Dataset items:
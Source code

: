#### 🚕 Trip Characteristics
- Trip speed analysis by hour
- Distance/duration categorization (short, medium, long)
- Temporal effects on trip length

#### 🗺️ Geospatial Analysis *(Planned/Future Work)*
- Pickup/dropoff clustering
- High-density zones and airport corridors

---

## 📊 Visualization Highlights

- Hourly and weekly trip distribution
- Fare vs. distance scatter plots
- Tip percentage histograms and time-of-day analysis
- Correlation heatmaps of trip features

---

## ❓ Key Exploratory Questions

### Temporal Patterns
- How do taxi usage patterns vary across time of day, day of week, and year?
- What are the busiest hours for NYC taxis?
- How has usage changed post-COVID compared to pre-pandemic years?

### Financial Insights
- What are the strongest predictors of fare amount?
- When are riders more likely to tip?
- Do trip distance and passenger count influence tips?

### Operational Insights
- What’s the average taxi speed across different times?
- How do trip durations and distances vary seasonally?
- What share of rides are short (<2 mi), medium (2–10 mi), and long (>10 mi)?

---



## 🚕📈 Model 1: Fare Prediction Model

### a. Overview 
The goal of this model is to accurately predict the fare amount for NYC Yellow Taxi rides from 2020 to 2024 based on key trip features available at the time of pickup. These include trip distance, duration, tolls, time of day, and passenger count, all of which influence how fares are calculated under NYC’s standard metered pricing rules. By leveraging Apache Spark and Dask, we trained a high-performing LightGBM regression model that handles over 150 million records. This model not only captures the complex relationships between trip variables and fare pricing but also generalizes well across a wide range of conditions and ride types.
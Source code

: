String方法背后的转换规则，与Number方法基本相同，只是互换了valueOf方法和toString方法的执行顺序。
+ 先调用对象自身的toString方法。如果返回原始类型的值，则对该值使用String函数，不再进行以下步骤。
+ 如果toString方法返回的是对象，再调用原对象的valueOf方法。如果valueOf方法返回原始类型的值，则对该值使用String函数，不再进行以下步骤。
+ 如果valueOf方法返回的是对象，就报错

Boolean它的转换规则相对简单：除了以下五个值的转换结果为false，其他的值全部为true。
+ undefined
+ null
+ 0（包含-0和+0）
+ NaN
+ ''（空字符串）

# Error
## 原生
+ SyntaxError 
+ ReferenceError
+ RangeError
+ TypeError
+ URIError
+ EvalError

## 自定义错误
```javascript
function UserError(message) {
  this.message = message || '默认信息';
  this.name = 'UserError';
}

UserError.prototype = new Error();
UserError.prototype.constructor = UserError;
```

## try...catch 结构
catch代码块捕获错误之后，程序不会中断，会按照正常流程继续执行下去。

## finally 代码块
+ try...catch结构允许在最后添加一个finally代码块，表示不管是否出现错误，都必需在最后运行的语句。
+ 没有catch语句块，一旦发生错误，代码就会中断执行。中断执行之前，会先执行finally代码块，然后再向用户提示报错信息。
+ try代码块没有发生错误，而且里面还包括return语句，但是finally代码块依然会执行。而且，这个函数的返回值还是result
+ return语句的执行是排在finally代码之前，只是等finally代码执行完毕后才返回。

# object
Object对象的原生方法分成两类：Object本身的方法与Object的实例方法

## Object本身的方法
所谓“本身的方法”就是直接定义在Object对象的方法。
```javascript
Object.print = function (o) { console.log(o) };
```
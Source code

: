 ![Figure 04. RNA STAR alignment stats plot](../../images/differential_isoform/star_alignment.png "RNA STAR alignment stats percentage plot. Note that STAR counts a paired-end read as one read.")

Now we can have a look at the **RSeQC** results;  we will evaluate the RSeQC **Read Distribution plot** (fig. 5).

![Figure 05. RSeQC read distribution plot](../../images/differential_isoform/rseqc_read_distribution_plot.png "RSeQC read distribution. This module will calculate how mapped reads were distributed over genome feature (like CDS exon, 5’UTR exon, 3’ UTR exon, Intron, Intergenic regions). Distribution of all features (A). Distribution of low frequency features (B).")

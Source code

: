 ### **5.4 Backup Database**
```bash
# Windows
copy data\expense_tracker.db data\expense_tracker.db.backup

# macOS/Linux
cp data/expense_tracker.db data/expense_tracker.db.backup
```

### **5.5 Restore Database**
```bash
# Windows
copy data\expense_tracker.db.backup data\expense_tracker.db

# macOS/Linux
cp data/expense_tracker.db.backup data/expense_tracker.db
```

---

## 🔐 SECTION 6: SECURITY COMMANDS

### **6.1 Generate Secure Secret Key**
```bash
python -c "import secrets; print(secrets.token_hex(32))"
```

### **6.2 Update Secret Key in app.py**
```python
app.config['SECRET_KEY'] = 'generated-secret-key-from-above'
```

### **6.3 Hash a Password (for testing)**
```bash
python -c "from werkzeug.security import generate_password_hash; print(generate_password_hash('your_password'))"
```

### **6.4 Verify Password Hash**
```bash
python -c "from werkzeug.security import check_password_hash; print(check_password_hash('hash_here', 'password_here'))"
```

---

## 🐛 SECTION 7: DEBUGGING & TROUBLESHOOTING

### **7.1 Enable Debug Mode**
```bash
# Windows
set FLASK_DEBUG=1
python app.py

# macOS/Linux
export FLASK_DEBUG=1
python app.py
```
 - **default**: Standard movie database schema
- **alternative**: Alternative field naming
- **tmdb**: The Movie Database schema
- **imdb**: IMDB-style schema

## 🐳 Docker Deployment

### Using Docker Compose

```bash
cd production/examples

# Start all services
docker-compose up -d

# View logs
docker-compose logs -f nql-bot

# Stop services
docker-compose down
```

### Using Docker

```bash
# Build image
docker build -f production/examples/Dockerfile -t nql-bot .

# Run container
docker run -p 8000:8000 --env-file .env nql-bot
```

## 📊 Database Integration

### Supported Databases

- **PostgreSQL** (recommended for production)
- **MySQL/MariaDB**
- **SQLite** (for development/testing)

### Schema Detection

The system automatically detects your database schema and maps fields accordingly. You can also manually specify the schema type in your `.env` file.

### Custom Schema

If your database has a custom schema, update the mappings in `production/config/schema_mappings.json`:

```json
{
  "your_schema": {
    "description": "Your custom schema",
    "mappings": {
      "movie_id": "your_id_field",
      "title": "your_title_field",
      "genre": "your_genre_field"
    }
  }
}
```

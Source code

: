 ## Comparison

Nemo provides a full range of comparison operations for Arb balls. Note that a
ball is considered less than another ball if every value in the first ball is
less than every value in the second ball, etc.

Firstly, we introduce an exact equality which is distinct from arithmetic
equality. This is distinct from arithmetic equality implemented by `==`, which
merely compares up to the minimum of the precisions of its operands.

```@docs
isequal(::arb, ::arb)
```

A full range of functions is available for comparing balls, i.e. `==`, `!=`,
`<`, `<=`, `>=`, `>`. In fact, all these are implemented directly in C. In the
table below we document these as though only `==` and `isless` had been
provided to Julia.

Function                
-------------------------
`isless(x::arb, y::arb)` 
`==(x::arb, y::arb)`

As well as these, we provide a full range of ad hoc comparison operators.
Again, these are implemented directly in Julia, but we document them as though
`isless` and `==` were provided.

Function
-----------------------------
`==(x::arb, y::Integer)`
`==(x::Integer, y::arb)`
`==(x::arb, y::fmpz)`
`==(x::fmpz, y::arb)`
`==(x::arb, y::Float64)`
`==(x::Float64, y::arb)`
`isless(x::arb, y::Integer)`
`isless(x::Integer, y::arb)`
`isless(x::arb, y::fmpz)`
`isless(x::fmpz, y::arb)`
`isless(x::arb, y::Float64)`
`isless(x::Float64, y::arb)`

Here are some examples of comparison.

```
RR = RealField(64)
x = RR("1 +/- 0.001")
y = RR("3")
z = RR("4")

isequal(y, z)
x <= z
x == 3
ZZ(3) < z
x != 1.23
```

WORK REQUIRED
Each line that contains the string "passenger" counts once; report how many such lines the entries have, giving only the number.

SOLUTION
2